Every line in the material below that includes "minipage" should be copied.

____________

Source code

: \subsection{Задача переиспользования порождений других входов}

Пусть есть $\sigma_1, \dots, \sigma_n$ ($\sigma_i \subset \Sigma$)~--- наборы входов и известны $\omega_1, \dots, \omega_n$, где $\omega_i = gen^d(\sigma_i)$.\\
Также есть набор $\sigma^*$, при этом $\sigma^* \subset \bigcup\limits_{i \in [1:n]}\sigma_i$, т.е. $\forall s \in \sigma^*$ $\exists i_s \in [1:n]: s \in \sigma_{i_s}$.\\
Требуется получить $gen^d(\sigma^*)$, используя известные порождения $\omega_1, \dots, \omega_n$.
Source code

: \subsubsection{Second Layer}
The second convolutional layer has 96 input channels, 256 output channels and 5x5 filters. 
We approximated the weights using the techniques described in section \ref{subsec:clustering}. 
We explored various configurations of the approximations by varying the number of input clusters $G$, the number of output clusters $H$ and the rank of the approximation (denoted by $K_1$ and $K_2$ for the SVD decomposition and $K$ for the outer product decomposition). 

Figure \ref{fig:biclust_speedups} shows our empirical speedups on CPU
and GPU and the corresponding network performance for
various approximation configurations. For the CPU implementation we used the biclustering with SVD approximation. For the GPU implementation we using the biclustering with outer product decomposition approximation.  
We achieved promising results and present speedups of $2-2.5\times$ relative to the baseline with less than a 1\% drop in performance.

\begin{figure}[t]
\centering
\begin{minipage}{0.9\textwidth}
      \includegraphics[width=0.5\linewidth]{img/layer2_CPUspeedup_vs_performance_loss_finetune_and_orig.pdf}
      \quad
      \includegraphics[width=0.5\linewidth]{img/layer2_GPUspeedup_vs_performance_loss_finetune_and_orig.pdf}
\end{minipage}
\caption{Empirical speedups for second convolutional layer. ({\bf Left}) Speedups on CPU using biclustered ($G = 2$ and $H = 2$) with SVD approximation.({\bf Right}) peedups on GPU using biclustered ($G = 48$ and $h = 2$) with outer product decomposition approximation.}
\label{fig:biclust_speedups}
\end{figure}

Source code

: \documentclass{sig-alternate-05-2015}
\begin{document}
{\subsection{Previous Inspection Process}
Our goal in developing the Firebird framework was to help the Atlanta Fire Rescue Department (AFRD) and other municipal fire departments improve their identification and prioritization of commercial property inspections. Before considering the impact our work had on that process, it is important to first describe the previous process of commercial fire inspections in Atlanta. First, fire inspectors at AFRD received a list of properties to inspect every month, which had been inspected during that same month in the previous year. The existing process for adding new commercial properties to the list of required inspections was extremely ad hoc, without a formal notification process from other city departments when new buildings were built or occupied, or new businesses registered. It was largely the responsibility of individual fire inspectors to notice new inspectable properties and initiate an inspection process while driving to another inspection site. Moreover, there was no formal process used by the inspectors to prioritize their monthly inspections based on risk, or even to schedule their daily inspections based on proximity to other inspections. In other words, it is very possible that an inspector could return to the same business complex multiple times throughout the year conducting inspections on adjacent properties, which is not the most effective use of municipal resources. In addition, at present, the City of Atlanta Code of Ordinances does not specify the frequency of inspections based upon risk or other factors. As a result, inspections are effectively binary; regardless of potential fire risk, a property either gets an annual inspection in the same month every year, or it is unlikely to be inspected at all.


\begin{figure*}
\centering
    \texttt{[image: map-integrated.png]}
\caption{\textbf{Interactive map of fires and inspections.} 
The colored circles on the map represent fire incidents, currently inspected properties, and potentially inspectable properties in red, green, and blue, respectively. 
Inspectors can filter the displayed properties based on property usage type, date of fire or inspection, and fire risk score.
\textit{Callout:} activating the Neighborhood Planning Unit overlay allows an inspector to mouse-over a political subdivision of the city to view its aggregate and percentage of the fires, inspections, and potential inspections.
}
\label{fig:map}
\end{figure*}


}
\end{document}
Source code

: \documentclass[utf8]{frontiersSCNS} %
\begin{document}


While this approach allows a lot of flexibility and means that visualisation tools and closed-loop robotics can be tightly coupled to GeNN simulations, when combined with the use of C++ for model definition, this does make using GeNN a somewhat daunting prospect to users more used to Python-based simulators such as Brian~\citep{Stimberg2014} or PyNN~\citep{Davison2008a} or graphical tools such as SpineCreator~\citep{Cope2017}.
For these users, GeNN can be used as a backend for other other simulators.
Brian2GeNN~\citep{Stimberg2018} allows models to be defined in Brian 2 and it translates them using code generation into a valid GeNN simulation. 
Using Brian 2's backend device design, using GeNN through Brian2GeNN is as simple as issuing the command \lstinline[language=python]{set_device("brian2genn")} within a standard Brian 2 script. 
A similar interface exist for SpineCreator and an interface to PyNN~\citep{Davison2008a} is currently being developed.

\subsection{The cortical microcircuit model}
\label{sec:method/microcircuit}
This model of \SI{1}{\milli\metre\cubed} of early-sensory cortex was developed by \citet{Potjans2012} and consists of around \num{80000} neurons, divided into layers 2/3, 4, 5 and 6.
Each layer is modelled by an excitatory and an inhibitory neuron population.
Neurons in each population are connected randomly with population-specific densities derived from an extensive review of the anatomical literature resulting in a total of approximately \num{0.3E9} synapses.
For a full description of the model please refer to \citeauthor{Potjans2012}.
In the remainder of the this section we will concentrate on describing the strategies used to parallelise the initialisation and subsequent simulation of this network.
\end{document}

____________

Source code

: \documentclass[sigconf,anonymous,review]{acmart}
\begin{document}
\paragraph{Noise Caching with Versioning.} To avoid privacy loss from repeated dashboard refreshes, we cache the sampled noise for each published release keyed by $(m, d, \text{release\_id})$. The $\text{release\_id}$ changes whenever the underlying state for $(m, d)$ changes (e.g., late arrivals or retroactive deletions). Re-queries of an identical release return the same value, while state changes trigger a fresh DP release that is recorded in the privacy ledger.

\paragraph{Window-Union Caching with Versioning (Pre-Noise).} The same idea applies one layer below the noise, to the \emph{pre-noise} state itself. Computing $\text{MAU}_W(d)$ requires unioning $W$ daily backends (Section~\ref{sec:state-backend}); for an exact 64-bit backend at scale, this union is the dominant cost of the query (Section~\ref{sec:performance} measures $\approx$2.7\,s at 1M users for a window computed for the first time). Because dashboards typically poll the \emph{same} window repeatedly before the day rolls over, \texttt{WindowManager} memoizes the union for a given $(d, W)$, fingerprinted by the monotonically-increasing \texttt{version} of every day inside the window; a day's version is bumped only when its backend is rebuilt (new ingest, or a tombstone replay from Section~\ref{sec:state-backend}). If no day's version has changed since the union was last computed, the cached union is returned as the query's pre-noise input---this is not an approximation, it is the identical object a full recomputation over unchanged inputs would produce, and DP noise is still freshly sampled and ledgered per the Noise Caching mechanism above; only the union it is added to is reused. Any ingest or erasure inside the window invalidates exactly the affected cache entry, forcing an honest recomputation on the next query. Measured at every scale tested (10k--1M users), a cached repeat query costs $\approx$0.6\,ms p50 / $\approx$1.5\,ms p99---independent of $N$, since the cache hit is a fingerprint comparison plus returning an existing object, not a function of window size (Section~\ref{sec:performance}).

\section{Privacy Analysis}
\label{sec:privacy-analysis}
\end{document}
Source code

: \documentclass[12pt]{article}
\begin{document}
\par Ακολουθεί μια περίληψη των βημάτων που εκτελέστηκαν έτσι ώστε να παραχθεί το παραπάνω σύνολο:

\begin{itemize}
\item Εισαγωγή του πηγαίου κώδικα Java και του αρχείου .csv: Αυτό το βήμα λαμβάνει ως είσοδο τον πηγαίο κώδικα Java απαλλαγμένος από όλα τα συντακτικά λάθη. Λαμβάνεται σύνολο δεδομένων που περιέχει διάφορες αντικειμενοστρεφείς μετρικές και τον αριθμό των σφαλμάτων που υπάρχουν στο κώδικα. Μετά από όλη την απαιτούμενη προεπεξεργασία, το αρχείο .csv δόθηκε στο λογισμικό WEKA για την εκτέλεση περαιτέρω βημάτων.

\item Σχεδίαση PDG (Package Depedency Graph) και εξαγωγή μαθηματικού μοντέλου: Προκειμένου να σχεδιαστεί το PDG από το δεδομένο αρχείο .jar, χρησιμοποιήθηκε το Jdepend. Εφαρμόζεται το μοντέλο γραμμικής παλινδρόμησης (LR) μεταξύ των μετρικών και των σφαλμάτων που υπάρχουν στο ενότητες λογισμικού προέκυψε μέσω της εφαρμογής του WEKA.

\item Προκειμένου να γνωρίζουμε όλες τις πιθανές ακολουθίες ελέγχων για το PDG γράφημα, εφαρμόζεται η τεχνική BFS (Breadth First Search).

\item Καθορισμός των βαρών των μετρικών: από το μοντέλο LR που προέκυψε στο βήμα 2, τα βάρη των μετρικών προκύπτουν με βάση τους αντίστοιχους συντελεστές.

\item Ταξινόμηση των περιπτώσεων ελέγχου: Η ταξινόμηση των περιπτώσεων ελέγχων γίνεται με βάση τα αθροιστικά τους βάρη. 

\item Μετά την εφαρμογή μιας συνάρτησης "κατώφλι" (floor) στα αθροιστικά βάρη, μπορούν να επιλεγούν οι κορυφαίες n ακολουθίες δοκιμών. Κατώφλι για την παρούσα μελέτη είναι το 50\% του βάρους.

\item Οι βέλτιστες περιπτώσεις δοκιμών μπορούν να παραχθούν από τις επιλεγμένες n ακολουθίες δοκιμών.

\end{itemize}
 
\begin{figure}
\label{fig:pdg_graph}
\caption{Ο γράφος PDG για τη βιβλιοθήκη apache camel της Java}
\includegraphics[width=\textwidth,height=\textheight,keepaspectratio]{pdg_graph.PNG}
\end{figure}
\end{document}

____________

* _Solution to this task_
\begin{minipage}{0.9\textwidth}
\end{minipage}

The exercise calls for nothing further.